Tel Aviv, November 13, 2024 — infopulsetoday.com — Turkey’s decision to sever diplomatic relations with Israel, announced by President Recep Tayyip Erdoğan on November 13, 2024, did not come from nowhere. It is the latest fracture in a relationship that has seesawed between trade and hostility for decades.

The Turkish embassy in Tel Aviv will keep its doors open.

That single fact — a diplomatic mission still operating after a declared rupture — tells you everything about the contradictory nature of this tie. Erdoğan said Turkey is suspending all diplomatic relations and will pursue no further development between the two nations.

Israel’s foreign ministry denied any change had occurred. Two governments, two versions of reality. That gap is not new.

It has been widening for years, and the Palestinian question is the fault line.

Turkey, under Erdoğan, has positioned itself as one of the loudest critics of Israeli policy toward Palestinians. Public spats have become routine.

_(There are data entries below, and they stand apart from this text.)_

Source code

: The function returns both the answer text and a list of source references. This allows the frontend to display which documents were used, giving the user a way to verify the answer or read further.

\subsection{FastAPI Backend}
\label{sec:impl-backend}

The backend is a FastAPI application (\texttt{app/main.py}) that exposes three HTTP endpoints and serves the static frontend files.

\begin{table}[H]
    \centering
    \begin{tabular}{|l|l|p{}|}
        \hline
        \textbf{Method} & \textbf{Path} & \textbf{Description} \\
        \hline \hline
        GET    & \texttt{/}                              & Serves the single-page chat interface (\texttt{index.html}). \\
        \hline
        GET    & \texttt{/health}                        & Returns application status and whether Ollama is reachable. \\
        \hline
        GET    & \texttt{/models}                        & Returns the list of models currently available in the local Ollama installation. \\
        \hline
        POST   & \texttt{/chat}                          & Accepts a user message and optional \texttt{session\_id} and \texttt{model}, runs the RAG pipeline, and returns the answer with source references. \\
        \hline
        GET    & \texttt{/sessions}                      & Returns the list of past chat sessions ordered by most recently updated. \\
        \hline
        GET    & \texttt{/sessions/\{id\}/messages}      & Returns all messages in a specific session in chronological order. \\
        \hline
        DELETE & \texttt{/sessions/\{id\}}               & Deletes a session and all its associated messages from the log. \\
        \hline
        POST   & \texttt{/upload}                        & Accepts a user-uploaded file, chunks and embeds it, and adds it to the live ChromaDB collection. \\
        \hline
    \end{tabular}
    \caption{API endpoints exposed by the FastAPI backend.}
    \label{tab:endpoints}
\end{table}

Diplomatic incidents flare.

Ambassadors get recalled. Then, slowly, quietly, economic necessity pulls both sides back to the table.

Trade ties and strategic interests have kept a channel open, even when political rhetoric was at its hottest.

This time, the language is final. “Suspending all diplomatic relations” sounds definitive. But the embassy stays.

The contradiction is baked in. The historical pattern is worth remembering.

Turkey and Israel established full diplomatic relations in 1991, after decades of informal contact.

Cooperation on defense and intelligence followed. For a time, they were regional partners.

Then came the 2010 Gaza flotilla raid, in which Israeli commandos killed nine Turkish activists aboard the Mavi Marmara. Turkey expelled Israel’s ambassador, cut military agreements. Relations were frozen.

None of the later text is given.